Car manufacturers have become consumer savvy, so much, in fact, that they know average buyers will change their self-perceived ideal down the line. According to Nelson, that’s why leasing options are so attractive to consumers. “You don’t have to make the heavy down payment. You can simply lease this cute, little fun car now and then two to three years down the road, should you find yourself in a different life stage, you don’t have the commitment of an automobile that no longer says ‘me,'" she says.

LaBerge says leasing is an important part of a manufacturer’s volume, adding that it’s a competitive market. “A lot of [young buyers] lease because that’s the way they can afford the vehicle,” he says.
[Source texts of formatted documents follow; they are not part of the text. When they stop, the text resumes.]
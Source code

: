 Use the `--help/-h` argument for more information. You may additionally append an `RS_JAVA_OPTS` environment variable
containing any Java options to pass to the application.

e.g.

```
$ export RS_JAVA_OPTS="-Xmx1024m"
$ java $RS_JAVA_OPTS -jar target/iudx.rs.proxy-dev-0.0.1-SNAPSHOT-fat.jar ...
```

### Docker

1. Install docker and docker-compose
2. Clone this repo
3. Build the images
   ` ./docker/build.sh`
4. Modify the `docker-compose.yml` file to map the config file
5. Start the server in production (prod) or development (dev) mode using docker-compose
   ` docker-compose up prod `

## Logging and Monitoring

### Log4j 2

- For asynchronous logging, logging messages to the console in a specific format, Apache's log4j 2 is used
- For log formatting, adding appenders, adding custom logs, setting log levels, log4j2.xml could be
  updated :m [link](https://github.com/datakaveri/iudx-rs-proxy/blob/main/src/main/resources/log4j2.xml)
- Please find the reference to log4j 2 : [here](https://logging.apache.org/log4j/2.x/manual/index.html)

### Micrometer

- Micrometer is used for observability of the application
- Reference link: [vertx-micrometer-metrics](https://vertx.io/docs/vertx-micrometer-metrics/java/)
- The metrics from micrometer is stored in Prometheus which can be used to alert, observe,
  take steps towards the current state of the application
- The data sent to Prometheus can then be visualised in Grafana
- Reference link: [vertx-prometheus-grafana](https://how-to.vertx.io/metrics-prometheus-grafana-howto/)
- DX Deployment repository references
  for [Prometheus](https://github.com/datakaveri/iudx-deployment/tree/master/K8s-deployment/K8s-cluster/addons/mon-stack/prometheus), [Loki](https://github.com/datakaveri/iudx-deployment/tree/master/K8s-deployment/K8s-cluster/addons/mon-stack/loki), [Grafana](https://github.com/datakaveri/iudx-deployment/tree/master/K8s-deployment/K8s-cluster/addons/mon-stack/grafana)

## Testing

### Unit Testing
The Association of Consumer Vehicle Lessors offers a comprehensive website at www.acvl.com that provides consumers with a general understanding of vehicle leasing. Specifically, they designed a 10-question quiz that can guide potential buyers who are deciding which will best fit their budget: buying or leasing.

A car is just a car. But in today’s world, a car is a statement. “Some people buy by just the looks,” LaBerge says, “Some people buy by just the reputation. Some people don’t care about the looks or the reputation, but they love the way the car drives.” 

These days, Briggs drives around town in a Mazda 6i, a car he says is a lot like a BMW minus the 'snob appeal.' "I actually like that it's a little more low-key from an image standpoint," he says. "I guess I don't need to show people how much of a car guy I am anymore. It's more just for me."